## Exercise directions
Write out each line from the data below that includes the word "logaritmo".

-*-*-

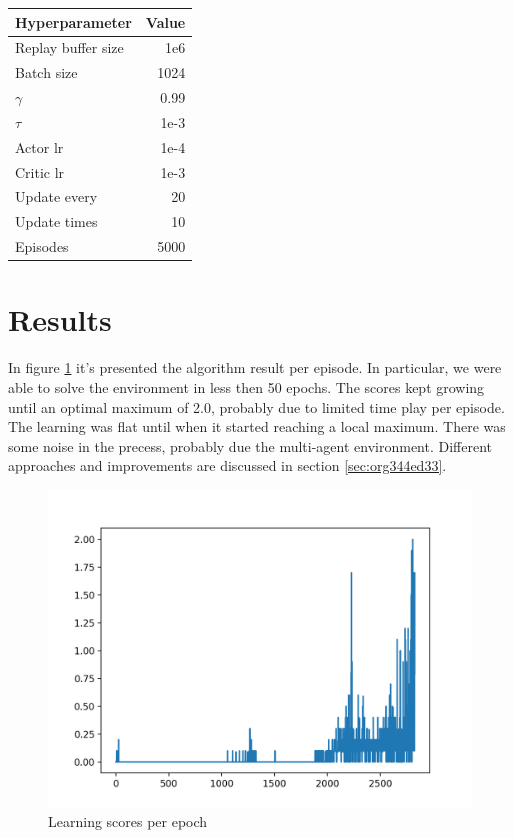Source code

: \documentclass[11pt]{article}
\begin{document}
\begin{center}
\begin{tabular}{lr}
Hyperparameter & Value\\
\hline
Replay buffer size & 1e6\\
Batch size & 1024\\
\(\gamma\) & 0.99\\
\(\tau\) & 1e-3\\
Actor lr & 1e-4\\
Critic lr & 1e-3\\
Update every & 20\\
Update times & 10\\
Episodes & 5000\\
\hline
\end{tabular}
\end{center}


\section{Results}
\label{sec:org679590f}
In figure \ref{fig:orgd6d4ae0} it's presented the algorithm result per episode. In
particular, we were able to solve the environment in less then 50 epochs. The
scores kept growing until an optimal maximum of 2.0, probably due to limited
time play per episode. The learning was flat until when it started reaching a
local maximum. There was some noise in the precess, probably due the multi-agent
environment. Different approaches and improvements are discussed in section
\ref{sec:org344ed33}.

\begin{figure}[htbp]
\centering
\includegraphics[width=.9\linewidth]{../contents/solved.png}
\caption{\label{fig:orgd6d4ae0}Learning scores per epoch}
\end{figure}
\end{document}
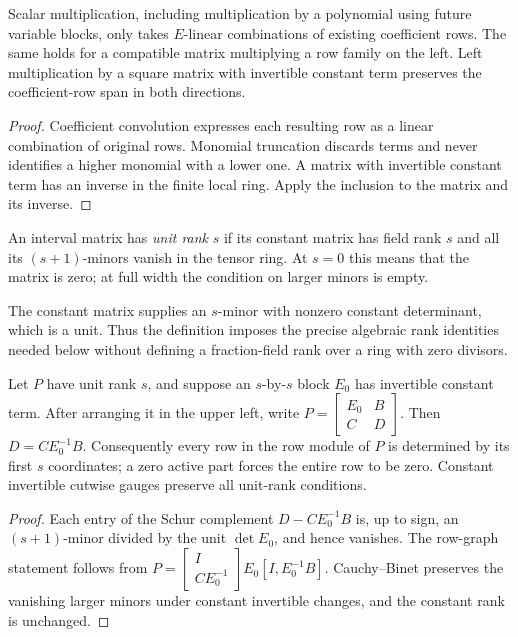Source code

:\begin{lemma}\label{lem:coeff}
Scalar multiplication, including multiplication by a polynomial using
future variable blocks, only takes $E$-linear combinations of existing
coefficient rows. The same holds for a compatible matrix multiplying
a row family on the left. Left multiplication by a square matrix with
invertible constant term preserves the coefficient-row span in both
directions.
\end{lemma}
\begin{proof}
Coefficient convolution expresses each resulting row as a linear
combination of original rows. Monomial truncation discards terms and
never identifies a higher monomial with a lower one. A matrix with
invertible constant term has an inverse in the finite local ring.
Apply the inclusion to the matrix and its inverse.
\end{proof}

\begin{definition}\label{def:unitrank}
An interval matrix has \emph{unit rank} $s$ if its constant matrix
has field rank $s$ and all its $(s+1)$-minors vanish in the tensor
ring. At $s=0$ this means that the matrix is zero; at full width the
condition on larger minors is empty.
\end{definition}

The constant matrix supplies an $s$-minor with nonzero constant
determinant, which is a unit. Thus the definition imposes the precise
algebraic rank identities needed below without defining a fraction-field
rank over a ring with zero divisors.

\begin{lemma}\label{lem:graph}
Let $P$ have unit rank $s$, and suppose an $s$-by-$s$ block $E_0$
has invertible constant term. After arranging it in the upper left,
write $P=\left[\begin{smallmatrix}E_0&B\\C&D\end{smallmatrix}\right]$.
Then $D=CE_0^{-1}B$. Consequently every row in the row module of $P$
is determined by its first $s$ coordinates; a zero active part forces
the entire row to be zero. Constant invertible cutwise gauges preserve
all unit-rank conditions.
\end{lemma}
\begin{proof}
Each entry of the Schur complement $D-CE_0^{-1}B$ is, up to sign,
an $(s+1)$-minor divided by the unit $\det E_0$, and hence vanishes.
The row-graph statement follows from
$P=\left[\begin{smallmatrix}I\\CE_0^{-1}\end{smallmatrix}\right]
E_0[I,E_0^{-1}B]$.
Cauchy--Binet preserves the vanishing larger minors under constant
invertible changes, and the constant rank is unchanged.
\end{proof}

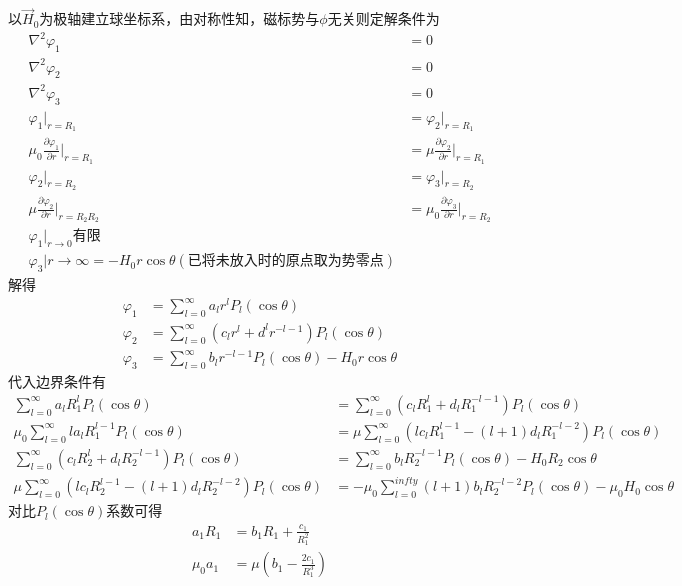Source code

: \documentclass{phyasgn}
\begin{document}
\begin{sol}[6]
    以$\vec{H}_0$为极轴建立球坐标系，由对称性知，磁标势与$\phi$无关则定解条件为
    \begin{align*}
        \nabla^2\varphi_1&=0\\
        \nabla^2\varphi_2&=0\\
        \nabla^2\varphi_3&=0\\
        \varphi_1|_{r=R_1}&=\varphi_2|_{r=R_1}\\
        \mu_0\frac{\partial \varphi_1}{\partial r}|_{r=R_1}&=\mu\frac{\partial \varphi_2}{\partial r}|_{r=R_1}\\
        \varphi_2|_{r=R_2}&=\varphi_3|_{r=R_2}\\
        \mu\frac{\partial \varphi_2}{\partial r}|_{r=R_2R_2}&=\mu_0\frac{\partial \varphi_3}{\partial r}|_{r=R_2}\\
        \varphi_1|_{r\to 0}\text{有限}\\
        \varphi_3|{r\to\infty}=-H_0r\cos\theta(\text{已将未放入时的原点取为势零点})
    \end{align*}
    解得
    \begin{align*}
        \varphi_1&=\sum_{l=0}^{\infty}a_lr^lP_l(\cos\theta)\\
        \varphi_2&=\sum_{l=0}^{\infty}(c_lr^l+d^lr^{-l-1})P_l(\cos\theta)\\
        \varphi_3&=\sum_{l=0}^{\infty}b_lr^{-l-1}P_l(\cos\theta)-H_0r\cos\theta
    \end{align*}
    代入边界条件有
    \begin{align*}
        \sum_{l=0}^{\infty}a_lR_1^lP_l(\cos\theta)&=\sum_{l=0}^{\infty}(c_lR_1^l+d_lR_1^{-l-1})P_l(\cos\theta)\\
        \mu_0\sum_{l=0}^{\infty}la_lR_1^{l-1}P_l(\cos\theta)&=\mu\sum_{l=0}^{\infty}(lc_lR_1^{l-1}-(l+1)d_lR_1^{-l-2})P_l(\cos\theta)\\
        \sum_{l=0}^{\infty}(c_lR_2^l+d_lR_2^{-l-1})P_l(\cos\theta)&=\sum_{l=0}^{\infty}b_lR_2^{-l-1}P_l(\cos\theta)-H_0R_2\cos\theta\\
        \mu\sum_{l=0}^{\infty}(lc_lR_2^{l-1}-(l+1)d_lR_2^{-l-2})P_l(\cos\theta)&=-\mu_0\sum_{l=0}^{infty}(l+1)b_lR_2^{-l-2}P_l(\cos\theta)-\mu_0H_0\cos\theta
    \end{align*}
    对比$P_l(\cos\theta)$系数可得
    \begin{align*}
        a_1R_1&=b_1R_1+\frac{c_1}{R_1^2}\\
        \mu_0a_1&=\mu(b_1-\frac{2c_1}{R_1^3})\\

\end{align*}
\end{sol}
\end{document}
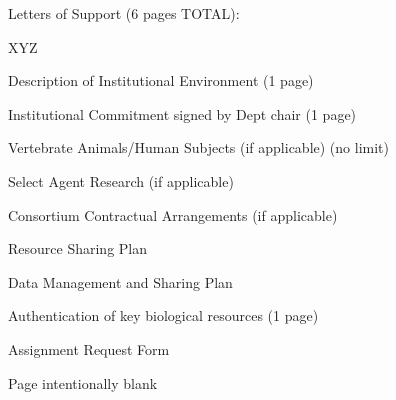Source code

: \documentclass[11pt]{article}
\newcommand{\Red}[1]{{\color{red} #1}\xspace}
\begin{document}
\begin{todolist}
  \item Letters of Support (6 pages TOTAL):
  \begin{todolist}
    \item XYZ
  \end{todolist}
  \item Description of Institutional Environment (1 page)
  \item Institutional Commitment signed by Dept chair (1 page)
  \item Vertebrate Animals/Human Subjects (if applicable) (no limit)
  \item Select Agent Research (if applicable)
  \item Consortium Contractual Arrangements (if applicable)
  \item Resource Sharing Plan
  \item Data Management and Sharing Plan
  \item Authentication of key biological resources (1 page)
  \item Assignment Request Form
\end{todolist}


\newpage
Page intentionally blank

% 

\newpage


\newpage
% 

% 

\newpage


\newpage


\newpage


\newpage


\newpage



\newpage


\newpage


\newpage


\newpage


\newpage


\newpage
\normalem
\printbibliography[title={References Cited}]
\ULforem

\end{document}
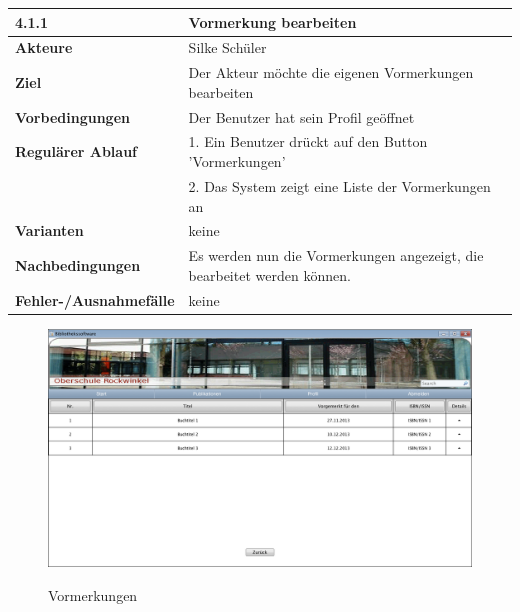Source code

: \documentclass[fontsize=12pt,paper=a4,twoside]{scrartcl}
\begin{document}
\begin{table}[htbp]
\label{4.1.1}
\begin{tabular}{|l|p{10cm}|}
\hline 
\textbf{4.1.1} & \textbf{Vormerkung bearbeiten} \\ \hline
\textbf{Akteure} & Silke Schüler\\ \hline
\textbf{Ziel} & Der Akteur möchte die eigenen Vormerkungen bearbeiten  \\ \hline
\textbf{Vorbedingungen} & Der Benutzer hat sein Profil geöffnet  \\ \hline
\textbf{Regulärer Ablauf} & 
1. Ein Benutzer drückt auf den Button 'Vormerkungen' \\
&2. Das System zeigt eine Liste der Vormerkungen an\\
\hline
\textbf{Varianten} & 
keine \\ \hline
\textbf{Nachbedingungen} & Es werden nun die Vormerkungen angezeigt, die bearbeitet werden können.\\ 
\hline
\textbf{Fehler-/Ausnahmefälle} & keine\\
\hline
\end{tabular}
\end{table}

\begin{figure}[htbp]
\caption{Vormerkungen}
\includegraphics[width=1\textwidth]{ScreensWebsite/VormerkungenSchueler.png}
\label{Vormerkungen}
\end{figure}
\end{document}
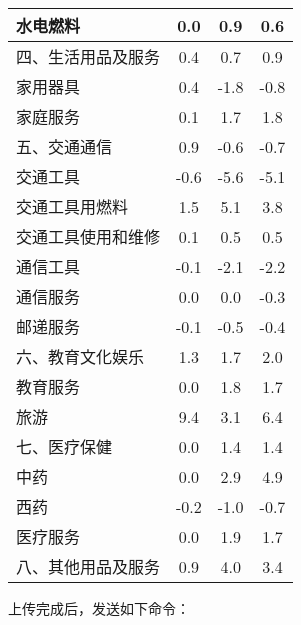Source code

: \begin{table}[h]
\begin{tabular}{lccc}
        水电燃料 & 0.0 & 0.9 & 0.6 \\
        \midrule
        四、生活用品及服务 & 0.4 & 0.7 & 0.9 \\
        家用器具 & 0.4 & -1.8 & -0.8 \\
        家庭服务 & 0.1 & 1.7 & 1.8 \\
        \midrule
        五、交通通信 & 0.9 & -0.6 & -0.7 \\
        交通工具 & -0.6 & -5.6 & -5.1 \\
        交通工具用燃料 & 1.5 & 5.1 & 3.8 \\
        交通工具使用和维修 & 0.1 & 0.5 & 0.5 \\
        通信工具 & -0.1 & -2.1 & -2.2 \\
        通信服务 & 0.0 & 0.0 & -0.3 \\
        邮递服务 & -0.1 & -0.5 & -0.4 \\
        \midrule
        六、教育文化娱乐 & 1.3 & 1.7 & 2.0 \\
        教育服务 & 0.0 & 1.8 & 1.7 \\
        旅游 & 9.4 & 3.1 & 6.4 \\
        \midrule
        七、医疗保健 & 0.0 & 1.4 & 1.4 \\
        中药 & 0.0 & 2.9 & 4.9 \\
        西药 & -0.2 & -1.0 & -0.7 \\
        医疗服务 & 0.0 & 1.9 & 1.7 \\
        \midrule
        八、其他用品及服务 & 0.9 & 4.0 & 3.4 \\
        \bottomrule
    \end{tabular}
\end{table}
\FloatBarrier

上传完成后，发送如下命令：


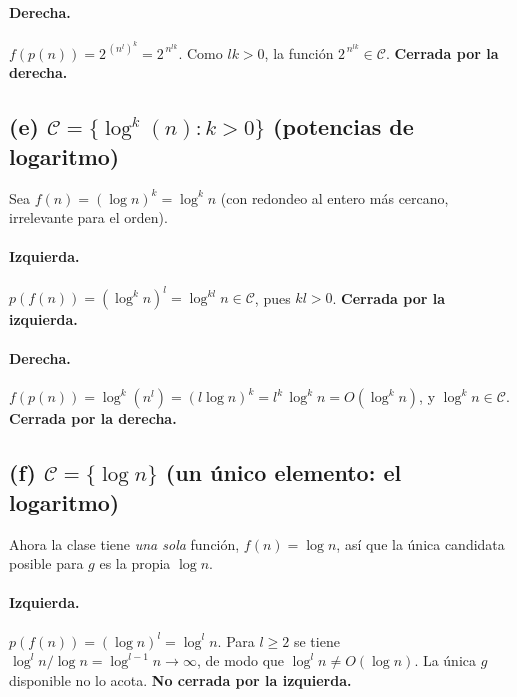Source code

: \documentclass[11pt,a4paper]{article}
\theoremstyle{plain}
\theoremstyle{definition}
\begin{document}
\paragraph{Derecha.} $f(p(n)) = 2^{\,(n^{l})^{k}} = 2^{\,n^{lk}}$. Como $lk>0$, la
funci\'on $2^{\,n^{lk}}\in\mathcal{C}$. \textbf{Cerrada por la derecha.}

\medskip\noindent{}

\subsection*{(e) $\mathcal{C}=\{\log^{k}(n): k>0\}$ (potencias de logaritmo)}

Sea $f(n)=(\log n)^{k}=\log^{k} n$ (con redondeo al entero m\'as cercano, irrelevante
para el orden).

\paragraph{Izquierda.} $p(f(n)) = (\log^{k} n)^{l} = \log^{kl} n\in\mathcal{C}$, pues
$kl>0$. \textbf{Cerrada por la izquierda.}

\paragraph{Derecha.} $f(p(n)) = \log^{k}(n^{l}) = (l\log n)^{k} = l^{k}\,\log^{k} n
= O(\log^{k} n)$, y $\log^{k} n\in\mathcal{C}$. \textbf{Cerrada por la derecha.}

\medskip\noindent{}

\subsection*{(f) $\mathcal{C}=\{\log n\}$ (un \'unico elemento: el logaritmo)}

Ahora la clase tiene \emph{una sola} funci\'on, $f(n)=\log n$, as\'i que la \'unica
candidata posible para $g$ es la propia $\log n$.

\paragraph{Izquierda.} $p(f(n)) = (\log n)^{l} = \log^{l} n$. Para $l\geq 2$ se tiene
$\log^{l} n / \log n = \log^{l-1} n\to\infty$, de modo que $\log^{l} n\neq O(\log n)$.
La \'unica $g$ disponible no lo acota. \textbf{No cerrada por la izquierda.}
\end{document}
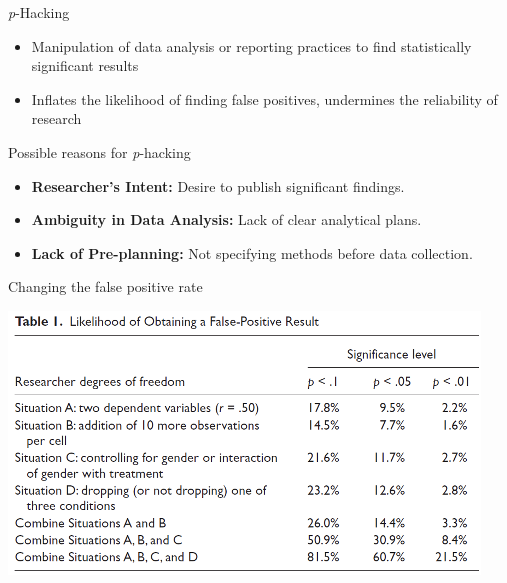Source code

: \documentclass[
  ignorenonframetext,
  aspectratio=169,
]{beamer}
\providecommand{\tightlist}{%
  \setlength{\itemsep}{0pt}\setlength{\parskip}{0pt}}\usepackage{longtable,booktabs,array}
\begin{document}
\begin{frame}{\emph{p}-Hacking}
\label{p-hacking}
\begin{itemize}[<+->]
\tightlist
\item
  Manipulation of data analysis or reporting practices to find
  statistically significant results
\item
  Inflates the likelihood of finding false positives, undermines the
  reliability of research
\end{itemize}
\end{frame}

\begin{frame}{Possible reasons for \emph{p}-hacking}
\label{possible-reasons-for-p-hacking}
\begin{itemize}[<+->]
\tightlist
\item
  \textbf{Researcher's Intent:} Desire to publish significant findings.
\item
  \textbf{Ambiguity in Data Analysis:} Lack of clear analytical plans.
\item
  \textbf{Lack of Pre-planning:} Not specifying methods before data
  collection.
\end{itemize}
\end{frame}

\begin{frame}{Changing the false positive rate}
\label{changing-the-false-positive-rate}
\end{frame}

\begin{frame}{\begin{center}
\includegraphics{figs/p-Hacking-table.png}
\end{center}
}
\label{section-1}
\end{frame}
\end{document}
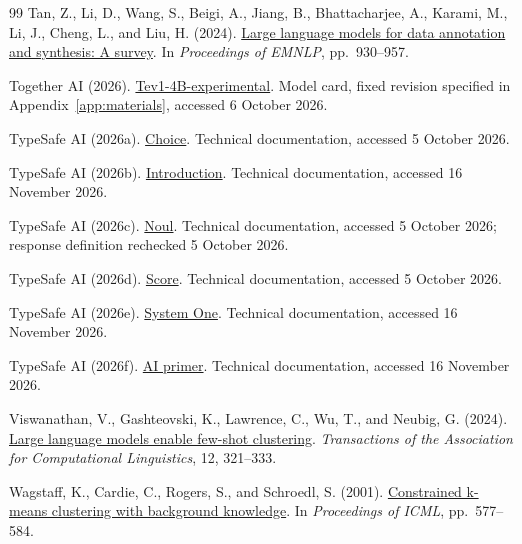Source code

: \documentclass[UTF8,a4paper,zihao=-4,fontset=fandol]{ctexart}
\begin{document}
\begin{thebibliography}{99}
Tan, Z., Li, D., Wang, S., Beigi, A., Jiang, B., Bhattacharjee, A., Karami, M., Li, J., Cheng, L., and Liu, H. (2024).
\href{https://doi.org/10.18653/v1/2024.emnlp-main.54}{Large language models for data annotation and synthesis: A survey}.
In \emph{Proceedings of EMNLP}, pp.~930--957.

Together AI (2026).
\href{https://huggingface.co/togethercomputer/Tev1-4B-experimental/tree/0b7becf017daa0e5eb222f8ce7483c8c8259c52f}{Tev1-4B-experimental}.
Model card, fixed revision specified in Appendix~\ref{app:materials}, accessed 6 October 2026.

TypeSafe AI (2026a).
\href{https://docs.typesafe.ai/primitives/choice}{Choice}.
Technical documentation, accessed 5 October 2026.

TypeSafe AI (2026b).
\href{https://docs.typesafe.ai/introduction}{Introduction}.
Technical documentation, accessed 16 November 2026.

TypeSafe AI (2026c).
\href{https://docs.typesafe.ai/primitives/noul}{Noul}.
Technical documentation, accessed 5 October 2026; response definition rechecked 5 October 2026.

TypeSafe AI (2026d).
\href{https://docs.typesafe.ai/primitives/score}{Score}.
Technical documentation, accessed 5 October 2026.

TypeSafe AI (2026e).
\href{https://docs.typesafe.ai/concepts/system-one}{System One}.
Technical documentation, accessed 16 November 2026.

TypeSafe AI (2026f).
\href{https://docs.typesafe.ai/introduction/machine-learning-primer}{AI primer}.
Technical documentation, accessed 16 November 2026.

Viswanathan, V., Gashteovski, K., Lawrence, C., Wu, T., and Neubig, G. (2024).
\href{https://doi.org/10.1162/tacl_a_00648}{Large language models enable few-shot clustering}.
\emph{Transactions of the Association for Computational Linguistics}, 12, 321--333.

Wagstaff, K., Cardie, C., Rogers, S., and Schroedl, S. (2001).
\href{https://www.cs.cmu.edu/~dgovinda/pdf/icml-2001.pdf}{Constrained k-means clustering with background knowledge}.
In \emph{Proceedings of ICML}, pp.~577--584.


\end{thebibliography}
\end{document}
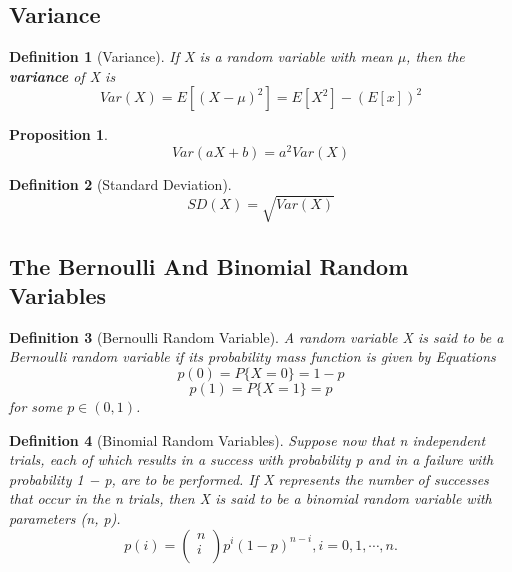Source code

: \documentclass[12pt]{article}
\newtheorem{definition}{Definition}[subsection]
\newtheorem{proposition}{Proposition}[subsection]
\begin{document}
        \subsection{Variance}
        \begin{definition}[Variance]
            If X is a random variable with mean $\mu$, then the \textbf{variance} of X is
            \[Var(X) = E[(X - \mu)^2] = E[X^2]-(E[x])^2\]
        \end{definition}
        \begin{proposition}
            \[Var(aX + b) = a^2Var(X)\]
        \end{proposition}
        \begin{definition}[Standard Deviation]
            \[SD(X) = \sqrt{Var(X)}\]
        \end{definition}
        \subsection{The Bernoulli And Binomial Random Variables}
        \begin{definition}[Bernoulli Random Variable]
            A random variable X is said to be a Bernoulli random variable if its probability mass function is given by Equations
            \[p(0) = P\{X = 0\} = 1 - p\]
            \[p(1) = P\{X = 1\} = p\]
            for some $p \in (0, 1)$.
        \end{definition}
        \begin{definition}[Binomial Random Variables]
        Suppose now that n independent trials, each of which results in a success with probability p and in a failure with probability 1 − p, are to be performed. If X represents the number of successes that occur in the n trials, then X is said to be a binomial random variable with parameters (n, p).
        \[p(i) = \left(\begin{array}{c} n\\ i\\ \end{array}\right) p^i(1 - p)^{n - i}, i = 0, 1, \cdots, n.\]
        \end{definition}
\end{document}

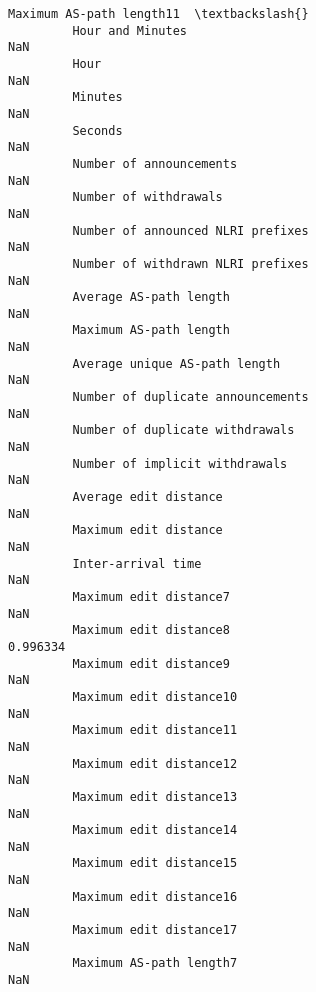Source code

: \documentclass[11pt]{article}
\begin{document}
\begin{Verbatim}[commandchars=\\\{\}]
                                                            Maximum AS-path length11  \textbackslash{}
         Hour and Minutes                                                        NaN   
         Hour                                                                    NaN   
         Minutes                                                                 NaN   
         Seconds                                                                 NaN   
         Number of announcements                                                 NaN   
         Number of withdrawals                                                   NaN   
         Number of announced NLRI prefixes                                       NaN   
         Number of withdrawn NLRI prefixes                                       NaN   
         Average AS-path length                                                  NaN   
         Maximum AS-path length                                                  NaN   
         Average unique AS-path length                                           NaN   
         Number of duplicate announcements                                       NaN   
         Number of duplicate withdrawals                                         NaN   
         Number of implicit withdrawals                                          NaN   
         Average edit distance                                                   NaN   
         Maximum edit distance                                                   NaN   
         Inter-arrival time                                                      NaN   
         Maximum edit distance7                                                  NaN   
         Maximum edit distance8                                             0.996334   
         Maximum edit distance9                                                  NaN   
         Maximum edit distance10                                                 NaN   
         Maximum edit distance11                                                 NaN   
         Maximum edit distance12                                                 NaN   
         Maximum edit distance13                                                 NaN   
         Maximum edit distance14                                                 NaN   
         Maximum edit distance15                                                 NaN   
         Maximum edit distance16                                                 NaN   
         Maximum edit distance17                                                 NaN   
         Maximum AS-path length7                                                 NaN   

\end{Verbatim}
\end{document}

-*-*-

## Exercise solution
\subsection*{(e) $\mathcal{C}=\{\log^{k}(n): k>0\}$ (potencias de logaritmo)}
\subsection*{(f) $\mathcal{C}=\{\log n\}$ (un \'unico elemento: el logaritmo)}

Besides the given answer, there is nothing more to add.